Start of Block

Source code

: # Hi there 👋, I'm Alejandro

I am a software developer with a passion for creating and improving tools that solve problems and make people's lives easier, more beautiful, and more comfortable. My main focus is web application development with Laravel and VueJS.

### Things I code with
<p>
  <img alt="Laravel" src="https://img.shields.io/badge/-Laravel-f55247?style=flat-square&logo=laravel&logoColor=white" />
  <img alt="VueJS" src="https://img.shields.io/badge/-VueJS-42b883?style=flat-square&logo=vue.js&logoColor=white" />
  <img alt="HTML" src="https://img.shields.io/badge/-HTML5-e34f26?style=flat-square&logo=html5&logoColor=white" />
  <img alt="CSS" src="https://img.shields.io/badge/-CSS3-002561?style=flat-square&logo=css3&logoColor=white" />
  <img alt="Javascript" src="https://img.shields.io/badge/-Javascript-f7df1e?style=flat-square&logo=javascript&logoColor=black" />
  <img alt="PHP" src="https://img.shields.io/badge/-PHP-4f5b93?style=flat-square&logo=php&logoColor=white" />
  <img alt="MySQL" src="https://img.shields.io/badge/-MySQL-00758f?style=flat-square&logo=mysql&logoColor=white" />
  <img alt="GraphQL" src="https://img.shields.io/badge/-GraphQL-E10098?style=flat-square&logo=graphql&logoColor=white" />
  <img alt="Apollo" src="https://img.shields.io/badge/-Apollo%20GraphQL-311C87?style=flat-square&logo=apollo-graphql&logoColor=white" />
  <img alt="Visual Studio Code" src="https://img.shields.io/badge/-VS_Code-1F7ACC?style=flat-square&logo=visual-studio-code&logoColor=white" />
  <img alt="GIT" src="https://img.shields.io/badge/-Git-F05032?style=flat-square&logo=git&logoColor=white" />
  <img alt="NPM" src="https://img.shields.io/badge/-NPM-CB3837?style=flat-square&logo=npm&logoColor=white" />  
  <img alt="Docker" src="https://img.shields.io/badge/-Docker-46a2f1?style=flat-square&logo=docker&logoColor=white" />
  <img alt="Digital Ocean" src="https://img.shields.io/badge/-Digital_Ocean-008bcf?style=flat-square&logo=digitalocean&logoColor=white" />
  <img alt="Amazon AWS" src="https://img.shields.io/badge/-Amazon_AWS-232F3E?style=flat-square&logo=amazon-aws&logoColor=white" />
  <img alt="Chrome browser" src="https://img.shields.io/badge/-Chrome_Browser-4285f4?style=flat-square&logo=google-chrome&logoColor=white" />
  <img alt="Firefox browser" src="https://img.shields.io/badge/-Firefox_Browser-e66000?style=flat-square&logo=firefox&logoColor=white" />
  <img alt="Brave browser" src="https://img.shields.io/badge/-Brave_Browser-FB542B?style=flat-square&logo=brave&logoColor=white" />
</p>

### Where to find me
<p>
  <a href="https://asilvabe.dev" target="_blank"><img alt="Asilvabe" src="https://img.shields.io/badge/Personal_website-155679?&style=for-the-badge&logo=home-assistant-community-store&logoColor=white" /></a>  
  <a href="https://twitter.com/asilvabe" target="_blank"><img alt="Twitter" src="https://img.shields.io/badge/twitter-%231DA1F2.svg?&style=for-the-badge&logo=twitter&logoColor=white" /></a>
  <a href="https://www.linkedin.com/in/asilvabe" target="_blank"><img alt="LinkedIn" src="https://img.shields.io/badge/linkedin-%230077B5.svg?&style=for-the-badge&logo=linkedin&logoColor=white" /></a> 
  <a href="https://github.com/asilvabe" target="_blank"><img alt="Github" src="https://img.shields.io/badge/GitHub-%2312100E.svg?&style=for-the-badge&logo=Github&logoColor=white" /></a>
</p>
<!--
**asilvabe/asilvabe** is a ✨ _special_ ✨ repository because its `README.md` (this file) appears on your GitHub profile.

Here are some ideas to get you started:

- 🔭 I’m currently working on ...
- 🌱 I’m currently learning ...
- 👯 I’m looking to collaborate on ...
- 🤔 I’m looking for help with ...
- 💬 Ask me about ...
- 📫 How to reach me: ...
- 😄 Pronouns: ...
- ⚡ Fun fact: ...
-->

End of Block
Start of Block

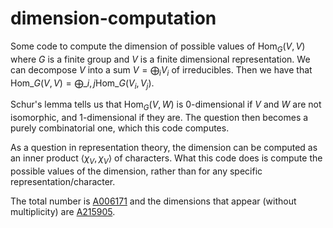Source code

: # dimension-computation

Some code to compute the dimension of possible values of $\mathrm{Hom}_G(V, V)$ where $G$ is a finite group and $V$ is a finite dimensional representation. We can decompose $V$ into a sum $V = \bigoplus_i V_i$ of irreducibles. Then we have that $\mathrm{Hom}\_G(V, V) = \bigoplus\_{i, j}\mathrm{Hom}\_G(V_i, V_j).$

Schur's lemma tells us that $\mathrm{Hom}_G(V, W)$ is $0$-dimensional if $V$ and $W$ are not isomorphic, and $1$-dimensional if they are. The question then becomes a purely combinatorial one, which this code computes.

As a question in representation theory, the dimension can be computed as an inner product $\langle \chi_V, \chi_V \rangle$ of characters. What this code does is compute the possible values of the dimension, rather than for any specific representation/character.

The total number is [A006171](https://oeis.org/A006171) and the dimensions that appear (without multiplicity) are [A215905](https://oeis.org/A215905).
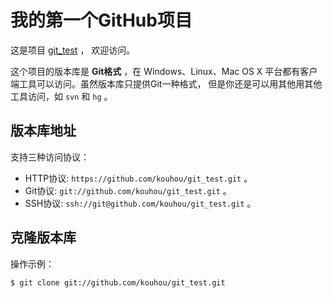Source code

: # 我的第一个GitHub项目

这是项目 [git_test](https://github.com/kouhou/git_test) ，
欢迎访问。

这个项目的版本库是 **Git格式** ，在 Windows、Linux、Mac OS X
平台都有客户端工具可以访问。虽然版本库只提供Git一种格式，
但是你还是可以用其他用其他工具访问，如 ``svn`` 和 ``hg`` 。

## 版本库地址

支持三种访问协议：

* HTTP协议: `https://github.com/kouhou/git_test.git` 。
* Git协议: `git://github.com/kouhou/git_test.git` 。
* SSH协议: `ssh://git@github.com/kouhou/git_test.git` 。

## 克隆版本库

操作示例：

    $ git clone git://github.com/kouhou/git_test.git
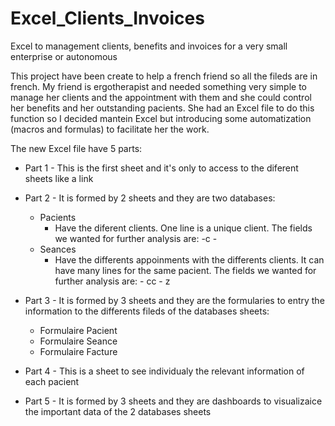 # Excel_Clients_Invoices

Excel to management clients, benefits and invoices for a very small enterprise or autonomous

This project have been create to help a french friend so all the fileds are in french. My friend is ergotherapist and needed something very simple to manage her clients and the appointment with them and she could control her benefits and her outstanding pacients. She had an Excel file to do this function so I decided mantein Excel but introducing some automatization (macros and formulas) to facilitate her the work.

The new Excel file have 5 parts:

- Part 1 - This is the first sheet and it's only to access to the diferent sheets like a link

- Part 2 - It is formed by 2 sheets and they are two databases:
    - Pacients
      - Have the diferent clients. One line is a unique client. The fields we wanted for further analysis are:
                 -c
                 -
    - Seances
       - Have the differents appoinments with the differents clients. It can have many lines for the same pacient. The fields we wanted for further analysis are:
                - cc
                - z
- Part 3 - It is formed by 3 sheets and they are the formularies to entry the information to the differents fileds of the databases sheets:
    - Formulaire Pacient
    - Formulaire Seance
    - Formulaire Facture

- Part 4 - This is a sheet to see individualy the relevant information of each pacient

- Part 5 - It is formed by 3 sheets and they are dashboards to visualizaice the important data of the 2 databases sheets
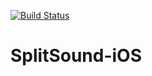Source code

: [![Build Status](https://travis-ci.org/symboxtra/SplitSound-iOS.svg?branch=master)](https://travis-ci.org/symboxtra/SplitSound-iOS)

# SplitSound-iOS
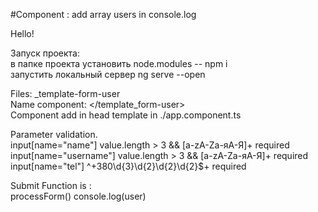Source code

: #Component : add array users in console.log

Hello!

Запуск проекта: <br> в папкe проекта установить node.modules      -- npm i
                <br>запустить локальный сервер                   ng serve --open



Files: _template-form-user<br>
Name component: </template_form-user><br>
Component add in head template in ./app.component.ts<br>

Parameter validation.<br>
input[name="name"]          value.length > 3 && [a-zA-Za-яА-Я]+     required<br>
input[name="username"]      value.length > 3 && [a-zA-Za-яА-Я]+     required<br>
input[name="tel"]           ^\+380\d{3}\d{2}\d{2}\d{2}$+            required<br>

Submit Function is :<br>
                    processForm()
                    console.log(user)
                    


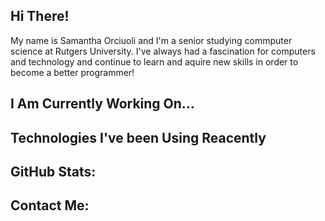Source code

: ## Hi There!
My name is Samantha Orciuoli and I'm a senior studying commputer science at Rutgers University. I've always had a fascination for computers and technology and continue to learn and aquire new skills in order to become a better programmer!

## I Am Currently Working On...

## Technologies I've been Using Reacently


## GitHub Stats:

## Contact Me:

End of Block

▸ **Assigned task**
The result should be every line of the material that contains the word "possible", so copy those lines.

▸ **Reply to the exercise**
Some code to compute the dimension of possible values of $\mathrm{Hom}_G(V, V)$ where $G$ is a finite group and $V$ is a finite dimensional representation. We can decompose $V$ into a sum $V = \bigoplus_i V_i$ of irreducibles. Then we have that $\mathrm{Hom}\_G(V, V) = \bigoplus\_{i, j}\mathrm{Hom}\_G(V_i, V_j).$
As a question in representation theory, the dimension can be computed as an inner product $\langle \chi_V, \chi_V \rangle$ of characters. What this code does is compute the possible values of the dimension, rather than for any specific representation/character.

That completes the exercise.